> _What to work on_
One part of the entries below is wanted: the lines from the one containing "## Post-Sprint Actions" through the one containing "4. **Sprint 9 Planning**". Write those out exactly and nothing else.

> _Materials provided_
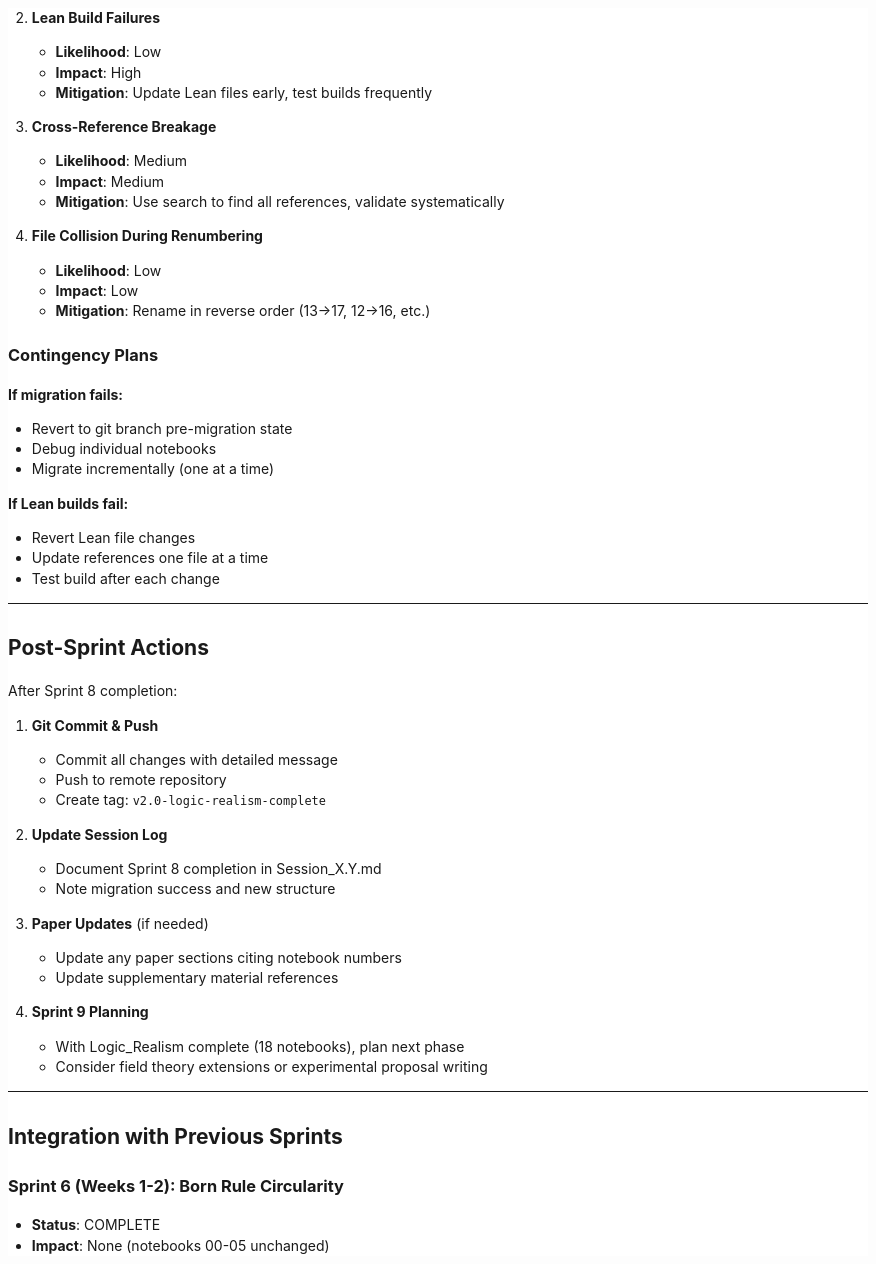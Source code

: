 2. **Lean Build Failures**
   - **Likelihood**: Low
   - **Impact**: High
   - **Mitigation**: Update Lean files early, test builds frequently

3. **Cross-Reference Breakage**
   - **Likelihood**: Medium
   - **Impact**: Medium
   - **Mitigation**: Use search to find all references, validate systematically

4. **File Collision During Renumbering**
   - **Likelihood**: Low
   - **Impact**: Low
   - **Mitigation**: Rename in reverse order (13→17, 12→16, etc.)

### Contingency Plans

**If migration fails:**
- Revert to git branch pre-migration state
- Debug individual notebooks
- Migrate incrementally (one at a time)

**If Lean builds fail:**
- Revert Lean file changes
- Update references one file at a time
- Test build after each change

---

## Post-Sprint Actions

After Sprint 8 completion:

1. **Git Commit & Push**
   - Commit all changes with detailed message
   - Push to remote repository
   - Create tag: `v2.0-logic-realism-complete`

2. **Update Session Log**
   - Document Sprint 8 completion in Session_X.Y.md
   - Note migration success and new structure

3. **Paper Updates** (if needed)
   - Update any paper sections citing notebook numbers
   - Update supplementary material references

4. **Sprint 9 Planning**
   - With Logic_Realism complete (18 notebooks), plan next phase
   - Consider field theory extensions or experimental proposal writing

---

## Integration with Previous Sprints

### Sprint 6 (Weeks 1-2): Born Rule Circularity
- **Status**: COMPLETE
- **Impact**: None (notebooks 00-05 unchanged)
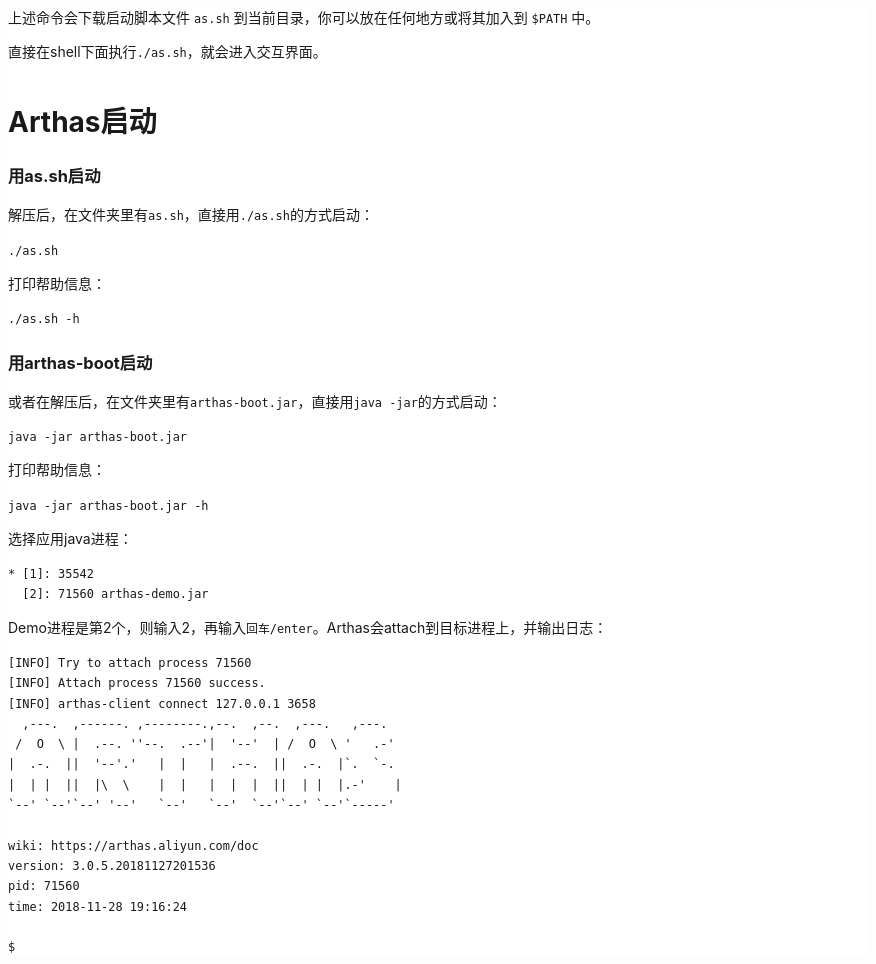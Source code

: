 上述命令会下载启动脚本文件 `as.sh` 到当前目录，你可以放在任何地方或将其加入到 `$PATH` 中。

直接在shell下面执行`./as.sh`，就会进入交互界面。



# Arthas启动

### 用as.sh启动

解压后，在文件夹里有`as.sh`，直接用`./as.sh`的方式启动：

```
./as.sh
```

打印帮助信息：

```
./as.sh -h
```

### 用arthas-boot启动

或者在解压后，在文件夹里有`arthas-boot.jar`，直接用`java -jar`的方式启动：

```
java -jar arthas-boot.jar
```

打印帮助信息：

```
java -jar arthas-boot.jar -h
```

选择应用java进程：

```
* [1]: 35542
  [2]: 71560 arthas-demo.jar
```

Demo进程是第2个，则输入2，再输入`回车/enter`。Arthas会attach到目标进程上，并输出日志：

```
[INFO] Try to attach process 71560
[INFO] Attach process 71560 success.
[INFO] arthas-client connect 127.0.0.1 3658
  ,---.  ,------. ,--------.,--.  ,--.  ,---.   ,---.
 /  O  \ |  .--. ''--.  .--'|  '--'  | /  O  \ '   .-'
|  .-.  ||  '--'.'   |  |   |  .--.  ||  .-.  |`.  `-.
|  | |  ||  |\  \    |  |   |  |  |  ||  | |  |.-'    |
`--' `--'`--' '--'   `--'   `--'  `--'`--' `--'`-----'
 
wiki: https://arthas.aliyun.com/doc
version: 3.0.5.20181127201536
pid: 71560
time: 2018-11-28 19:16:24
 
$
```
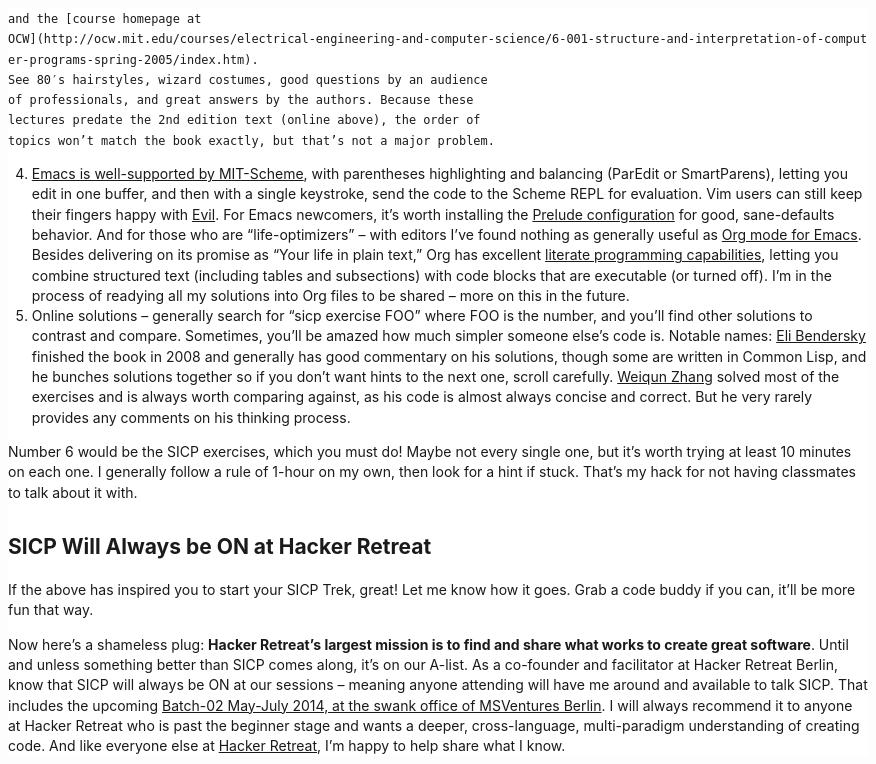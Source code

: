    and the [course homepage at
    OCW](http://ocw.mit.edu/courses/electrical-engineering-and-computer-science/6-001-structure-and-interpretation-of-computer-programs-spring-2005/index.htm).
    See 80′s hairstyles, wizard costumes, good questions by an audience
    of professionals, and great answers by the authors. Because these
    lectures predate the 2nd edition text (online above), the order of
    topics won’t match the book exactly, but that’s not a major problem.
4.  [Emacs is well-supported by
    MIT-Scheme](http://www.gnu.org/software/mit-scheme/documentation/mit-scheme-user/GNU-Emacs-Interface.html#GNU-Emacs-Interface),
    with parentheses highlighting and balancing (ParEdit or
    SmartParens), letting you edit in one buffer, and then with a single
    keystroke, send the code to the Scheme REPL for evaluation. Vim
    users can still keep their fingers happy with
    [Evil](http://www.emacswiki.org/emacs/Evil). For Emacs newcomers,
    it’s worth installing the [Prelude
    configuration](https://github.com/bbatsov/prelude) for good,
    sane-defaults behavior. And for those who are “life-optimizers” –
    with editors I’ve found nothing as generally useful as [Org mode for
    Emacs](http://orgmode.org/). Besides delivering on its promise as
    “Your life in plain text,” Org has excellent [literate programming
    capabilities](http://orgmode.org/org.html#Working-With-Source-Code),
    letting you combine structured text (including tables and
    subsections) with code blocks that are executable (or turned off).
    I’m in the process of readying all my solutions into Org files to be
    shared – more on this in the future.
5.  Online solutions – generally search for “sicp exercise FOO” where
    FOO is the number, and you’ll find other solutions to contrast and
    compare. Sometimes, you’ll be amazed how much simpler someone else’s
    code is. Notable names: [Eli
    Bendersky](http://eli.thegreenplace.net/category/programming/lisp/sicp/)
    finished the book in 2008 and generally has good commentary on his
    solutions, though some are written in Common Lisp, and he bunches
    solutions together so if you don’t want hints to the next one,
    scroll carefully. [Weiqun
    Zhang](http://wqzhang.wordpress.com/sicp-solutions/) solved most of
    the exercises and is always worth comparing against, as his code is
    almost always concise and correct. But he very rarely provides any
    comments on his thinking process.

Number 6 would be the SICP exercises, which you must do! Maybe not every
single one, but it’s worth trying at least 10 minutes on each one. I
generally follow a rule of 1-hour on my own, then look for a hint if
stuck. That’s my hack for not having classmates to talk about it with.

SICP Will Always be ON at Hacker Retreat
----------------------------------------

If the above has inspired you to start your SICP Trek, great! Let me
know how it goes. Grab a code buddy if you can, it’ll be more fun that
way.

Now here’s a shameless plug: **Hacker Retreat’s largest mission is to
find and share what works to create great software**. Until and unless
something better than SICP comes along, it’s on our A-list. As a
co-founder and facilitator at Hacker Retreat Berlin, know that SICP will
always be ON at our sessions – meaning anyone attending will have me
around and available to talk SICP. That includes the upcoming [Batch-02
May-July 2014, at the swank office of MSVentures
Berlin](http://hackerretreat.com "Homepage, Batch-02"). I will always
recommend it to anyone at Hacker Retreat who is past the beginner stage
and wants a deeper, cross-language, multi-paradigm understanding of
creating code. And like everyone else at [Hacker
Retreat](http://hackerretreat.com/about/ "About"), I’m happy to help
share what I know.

> _Solution to the problem_
## Post-Sprint Actions

After Sprint 8 completion:

1. **Git Commit & Push**
   - Commit all changes with detailed message
   - Push to remote repository
   - Create tag: `v2.0-logic-realism-complete`

2. **Update Session Log**
   - Document Sprint 8 completion in Session_X.Y.md
   - Note migration success and new structure

3. **Paper Updates** (if needed)
   - Update any paper sections citing notebook numbers
   - Update supplementary material references

4. **Sprint 9 Planning**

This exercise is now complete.